Can you detect any outliers from these histograms? If so, do they suggest (i) data error; or (ii) data that should be omitted from our future analysis?

**Answer.** Very few places had prices of more than $320, and so we might think of these as "outliers". Some of these may represent error, but we guess that most of them are correct – hotels in NYC certainly often go for over 400 dollars per night, and so it is not unreasonable to expect some Airbnb listings of this price. The question as to whether we should omit these outliers is a little more difficult, but we lean towards omitting them for <b>most</b> clients. Even if these prices are correct, we suspect that they are governed by idiosyncratic factors that are not as relevant to the listings that most of our clients are interested in analyzing. Thus, they will tend to give us misleading (or "biased") results. 

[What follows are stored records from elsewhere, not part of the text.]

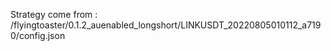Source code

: Strategy come from : /flyingtoaster/0.1.2_auenabled_longshort/LINKUSDT_20220805010112_a7190/config.json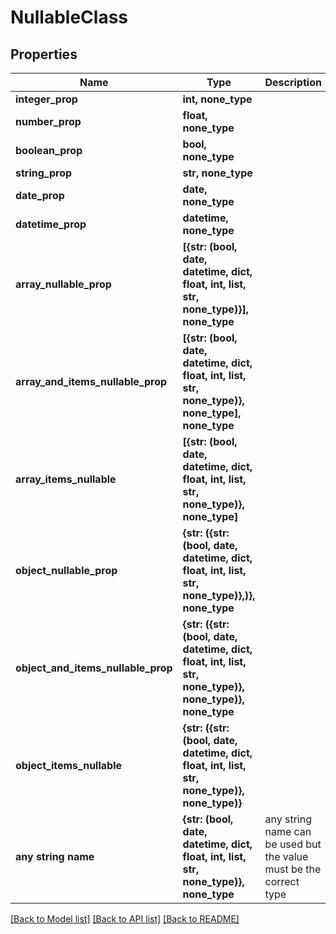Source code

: # NullableClass


## Properties
Name | Type | Description | Notes
------------ | ------------- | ------------- | -------------
**integer_prop** | **int, none_type** |  | [optional] 
**number_prop** | **float, none_type** |  | [optional] 
**boolean_prop** | **bool, none_type** |  | [optional] 
**string_prop** | **str, none_type** |  | [optional] 
**date_prop** | **date, none_type** |  | [optional] 
**datetime_prop** | **datetime, none_type** |  | [optional] 
**array_nullable_prop** | **[{str: (bool, date, datetime, dict, float, int, list, str, none_type)}], none_type** |  | [optional] 
**array_and_items_nullable_prop** | **[{str: (bool, date, datetime, dict, float, int, list, str, none_type)}, none_type], none_type** |  | [optional] 
**array_items_nullable** | **[{str: (bool, date, datetime, dict, float, int, list, str, none_type)}, none_type]** |  | [optional] 
**object_nullable_prop** | **{str: ({str: (bool, date, datetime, dict, float, int, list, str, none_type)},)}, none_type** |  | [optional] 
**object_and_items_nullable_prop** | **{str: ({str: (bool, date, datetime, dict, float, int, list, str, none_type)}, none_type)}, none_type** |  | [optional] 
**object_items_nullable** | **{str: ({str: (bool, date, datetime, dict, float, int, list, str, none_type)}, none_type)}** |  | [optional] 
**any string name** | **{str: (bool, date, datetime, dict, float, int, list, str, none_type)}, none_type** | any string name can be used but the value must be the correct type | [optional]

[[Back to Model list]](../README.md#documentation-for-models) [[Back to API list]](../README.md#documentation-for-api-endpoints) [[Back to README]](../README.md)


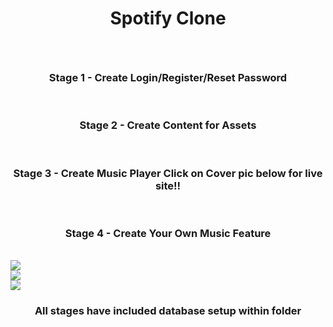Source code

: <h1><b><p align="center">Spotify Clone</p></h1>
  <br />
  <h3><p align="center">Stage 1 - Create Login/Register/Reset Password</p></h3>
  <br />
  <h3><p align="center">Stage 2 - Create Content for Assets</p></h3>
  <br />
  <h3><p align="center">Stage 3 - Create Music Player Click on Cover pic below for live site!!</p></h3>
  <br />
    <h3><p align="center">Stage 4 - Create Your Own Music Feature</p></h3>
  <br />
<a target="_blank" href="http://spotified-clone.sarahshelley.x10host.com/"><img src="https://github.com/sargef/Spotify-Clone-In-Stages-Hypnotic-Music/blob/master/Step1%20-%20Spotify%20Clone%20-%20Register-Signin-PasswordReset/assets/images/spotifyCover.png"></a>

<br />

<img src="https://github.com/sargef/Spotify-Clone-In-Stages-Hypnotic-Music/blob/master/Step%202%20-%20Spotify%20Clone%20-%20Content%20for%20Assets/assets/images/2ndStage.png">

<br />

<img src="https://github.com/sargef/Spotify-Clone-In-Stages-Hypnotic-Music/blob/master/Step%202%20-%20Spotify%20Clone%20-%20Content%20for%20Assets/assets/images/Cover2nd.png">

<br />

<h3><p align="center">All stages have included database setup within folder
</p></h3>
<br />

### Another way to look at the histogram of number of bedrooms

Sometimes, it is better to look at a histogram which plots the <i>relative</i> percentages of values across categories:

In [None]:
# How many bedrooms
bedrooms_counts = Counter(listings.bedrooms) #A Counter is a dict subclass for counting hashable objects. It is a collection where elements are stored as dictionary keys and their counts are stored as dictionary values.
tdf = pd.DataFrame.from_dict(bedrooms_counts, orient = 'index').sort_values(by = 0)
tdf = (tdf.iloc[-10:, :] / len(listings)) * 100

# Sort bedroom dataframe by number
tdf.sort_index(axis = 0, ascending = True, inplace = True)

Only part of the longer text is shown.